--- Your objective ---
Write the data out again, word for word.

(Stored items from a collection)
Content starts

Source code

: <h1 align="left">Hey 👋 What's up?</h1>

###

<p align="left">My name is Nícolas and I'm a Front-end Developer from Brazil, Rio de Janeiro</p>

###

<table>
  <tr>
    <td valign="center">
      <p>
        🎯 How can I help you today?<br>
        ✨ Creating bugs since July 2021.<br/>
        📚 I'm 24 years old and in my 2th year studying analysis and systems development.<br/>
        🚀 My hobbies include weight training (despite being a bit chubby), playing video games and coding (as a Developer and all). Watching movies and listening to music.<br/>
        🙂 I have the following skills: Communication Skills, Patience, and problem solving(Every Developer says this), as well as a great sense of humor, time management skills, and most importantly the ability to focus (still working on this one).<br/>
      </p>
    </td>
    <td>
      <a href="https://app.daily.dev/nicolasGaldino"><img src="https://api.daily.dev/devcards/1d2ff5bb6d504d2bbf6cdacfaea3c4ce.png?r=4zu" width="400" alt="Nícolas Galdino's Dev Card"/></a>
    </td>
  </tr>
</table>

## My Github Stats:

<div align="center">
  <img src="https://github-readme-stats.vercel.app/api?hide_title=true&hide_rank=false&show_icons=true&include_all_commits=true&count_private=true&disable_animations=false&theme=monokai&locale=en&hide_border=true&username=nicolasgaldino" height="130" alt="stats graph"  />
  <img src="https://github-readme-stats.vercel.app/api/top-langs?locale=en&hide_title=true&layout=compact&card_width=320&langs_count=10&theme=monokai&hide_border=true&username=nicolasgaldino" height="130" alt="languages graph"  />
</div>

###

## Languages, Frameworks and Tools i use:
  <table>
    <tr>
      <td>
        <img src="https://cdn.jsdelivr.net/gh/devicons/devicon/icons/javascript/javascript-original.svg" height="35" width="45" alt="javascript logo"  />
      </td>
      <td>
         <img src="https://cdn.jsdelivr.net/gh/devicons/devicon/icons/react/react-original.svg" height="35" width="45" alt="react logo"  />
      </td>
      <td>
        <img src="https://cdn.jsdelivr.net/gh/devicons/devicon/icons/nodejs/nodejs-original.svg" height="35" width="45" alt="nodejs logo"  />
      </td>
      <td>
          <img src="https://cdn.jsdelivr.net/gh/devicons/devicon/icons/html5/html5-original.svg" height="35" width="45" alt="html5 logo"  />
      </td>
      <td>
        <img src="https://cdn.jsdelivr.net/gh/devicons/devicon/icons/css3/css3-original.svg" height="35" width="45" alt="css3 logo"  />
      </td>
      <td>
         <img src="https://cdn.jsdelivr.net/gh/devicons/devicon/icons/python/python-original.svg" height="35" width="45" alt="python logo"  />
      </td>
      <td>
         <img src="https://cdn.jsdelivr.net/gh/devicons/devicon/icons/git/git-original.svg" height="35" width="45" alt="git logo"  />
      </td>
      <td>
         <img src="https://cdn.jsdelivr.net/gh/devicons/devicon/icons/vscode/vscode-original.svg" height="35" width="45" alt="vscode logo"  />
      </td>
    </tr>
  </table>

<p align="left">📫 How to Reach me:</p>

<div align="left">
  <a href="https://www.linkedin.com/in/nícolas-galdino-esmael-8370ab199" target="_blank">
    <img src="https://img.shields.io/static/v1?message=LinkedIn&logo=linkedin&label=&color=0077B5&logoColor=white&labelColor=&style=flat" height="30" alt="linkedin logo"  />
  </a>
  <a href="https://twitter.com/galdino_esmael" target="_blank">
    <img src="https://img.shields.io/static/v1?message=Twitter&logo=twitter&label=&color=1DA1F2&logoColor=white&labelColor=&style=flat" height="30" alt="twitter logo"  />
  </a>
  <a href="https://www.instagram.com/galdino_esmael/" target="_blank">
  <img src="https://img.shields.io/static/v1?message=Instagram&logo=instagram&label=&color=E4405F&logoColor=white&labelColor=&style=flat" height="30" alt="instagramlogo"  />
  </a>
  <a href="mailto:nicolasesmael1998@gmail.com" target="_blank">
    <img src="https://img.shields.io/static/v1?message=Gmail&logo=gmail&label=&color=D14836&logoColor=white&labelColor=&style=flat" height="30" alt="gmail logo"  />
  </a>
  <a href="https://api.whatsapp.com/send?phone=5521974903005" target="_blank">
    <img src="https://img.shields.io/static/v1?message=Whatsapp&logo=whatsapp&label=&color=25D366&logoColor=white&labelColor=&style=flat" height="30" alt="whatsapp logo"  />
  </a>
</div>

Content ends

--- Problem solution ---
Source code

: <h1 align="left">Hey 👋 What's up?</h1>

###

<p align="left">My name is Nícolas and I'm a Front-end Developer from Brazil, Rio de Janeiro</p>

###

<table>
  <tr>
    <td valign="center">
      <p>
        🎯 How can I help you today?<br>
        ✨ Creating bugs since July 2021.<br/>
        📚 I'm 24 years old and in my 2th year studying analysis and systems development.<br/>
        🚀 My hobbies include weight training (despite being a bit chubby), playing video games and coding (as a Developer and all). Watching movies and listening to music.<br/>
        🙂 I have the following skills: Communication Skills, Patience, and problem solving(Every Developer says this), as well as a great sense of humor, time management skills, and most importantly the ability to focus (still working on this one).<br/>
      </p>
    </td>
    <td>
      <a href="https://app.daily.dev/nicolasGaldino"><img src="https://api.daily.dev/devcards/1d2ff5bb6d504d2bbf6cdacfaea3c4ce.png?r=4zu" width="400" alt="Nícolas Galdino's Dev Card"/></a>
    </td>
  </tr>
</table>

## My Github Stats:

<div align="center">
  <img src="https://github-readme-stats.vercel.app/api?hide_title=true&hide_rank=false&show_icons=true&include_all_commits=true&count_private=true&disable_animations=false&theme=monokai&locale=en&hide_border=true&username=nicolasgaldino" height="130" alt="stats graph"  />
  <img src="https://github-readme-stats.vercel.app/api/top-langs?locale=en&hide_title=true&layout=compact&card_width=320&langs_count=10&theme=monokai&hide_border=true&username=nicolasgaldino" height="130" alt="languages graph"  />
</div>

###

## Languages, Frameworks and Tools i use:
  <table>
    <tr>
      <td>
        <img src="https://cdn.jsdelivr.net/gh/devicons/devicon/icons/javascript/javascript-original.svg" height="35" width="45" alt="javascript logo"  />
      </td>
      <td>
         <img src="https://cdn.jsdelivr.net/gh/devicons/devicon/icons/react/react-original.svg" height="35" width="45" alt="react logo"  />
      </td>
      <td>
        <img src="https://cdn.jsdelivr.net/gh/devicons/devicon/icons/nodejs/nodejs-original.svg" height="35" width="45" alt="nodejs logo"  />
      </td>
      <td>
          <img src="https://cdn.jsdelivr.net/gh/devicons/devicon/icons/html5/html5-original.svg" height="35" width="45" alt="html5 logo"  />
      </td>
      <td>
        <img src="https://cdn.jsdelivr.net/gh/devicons/devicon/icons/css3/css3-original.svg" height="35" width="45" alt="css3 logo"  />
      </td>
      <td>
         <img src="https://cdn.jsdelivr.net/gh/devicons/devicon/icons/python/python-original.svg" height="35" width="45" alt="python logo"  />
      </td>
      <td>
         <img src="https://cdn.jsdelivr.net/gh/devicons/devicon/icons/git/git-original.svg" height="35" width="45" alt="git logo"  />
      </td>
      <td>
         <img src="https://cdn.jsdelivr.net/gh/devicons/devicon/icons/vscode/vscode-original.svg" height="35" width="45" alt="vscode logo"  />
      </td>
    </tr>
  </table>

<p align="left">📫 How to Reach me:</p>

<div align="left">
  <a href="https://www.linkedin.com/in/nícolas-galdino-esmael-8370ab199" target="_blank">
    <img src="https://img.shields.io/static/v1?message=LinkedIn&logo=linkedin&label=&color=0077B5&logoColor=white&labelColor=&style=flat" height="30" alt="linkedin logo"  />
  </a>
  <a href="https://twitter.com/galdino_esmael" target="_blank">
    <img src="https://img.shields.io/static/v1?message=Twitter&logo=twitter&label=&color=1DA1F2&logoColor=white&labelColor=&style=flat" height="30" alt="twitter logo"  />
  </a>
  <a href="https://www.instagram.com/galdino_esmael/" target="_blank">
  <img src="https://img.shields.io/static/v1?message=Instagram&logo=instagram&label=&color=E4405F&logoColor=white&labelColor=&style=flat" height="30" alt="instagramlogo"  />
  </a>
  <a href="mailto:nicolasesmael1998@gmail.com" target="_blank">
    <img src="https://img.shields.io/static/v1?message=Gmail&logo=gmail&label=&color=D14836&logoColor=white&labelColor=&style=flat" height="30" alt="gmail logo"  />
  </a>
  <a href="https://api.whatsapp.com/send?phone=5521974903005" target="_blank">
    <img src="https://img.shields.io/static/v1?message=Whatsapp&logo=whatsapp&label=&color=25D366&logoColor=white&labelColor=&style=flat" height="30" alt="whatsapp logo"  />
  </a>
</div>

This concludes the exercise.